When water is injected into the intake manifold 11, water is deposited on the wall of the intake manifold 11 (wall film formation), particularly at lower temperatures. A similar effect is already known for the injection of fuel into the intake manifold 11, the effect of the injection of water in the intake manifold 11 being more pronounced due to the poorer evaporation of water. When water is injected into intake manifold 11 for the first time or once, not all of the injected water will therefore be immediately available for the next combustion process in combustion chamber 101 . Typically, the injection of water into the intake manifold 11 takes place immediately before a combustion, so that the air flow for the combustion in question also contains a desired amount of water for the combustion.
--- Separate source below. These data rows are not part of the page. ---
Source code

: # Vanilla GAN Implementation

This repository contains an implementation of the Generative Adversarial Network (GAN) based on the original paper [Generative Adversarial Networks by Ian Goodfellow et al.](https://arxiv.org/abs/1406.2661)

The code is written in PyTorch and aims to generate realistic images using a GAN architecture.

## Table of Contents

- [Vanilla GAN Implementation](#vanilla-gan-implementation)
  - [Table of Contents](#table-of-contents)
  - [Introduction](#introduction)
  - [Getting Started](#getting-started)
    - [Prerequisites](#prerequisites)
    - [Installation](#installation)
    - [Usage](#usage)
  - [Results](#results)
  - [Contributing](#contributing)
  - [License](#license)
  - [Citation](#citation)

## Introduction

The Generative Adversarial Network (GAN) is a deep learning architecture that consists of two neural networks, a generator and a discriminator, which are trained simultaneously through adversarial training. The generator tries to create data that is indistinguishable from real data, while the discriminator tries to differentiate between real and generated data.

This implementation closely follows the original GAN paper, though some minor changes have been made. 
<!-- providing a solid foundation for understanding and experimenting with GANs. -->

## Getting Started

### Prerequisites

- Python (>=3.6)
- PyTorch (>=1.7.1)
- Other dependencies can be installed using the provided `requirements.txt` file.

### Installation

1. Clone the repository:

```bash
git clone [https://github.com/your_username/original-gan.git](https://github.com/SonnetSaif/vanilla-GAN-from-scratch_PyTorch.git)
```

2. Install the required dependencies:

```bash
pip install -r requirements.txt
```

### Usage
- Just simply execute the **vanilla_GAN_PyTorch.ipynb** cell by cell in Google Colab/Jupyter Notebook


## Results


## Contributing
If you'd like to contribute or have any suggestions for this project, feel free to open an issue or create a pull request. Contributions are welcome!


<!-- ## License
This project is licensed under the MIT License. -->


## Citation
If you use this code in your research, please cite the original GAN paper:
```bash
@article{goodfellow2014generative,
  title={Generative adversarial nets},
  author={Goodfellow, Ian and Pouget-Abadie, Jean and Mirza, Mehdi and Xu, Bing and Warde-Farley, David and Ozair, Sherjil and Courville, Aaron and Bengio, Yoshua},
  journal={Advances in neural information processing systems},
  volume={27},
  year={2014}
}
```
Because of the condensation on the wall of the intake manifold 11, however, this cannot be ensured when water is injected into the intake manifold for the first time or once. The amount of water actually introduced into combustion chamber 101 is correspondingly distorted by this condensation effect, which must be taken into account in particular in the case of dynamic operating states. During normal operation of the internal combustion engine, these effects must therefore be taken into account empirically, particularly in the case of dynamic operating states.

However, the condensation of water on the wall of the intake manifold 11 can also be used positively in special operating states, which are referred to below as the special operating phases.

In the 2 method steps are shown in which a first-time filling of the system for injecting water into an intake manifold of an internal combustion engine is described as a special operating phase. When the engine is turned off, the water injection system should be drained. In particular when the internal combustion engine is operated in a motor vehicle, temperatures can occur which are lower than the freezing point of water. If there is still water in the system at such temperatures, this water can freeze and, due to the increase in volume of frozen water, lead to an impermissibly high pressure in the connecting lines 5 or in the water rail 3 or the water injectors 4.

When the vehicle or the internal combustion engine is put into operation again, the lines 5 and the water rail must be filled 3 take place. Any air bubbles contained must be emptied through the water injector 4 into the intake manifold 11 . Since this process does not ensure whether water is injected into the intake manifold 11 or whether only air is emptied, this should be done in an operating phase of the internal combustion engine in which a certain amount of water does not impair combustion and at the same time no water is absolutely necessary to protect the internal combustion engine from overload. This is typically the case when the internal combustion engine is subjected to low loads, but when only small amounts of water are injected during normal operation of the internal combustion engine.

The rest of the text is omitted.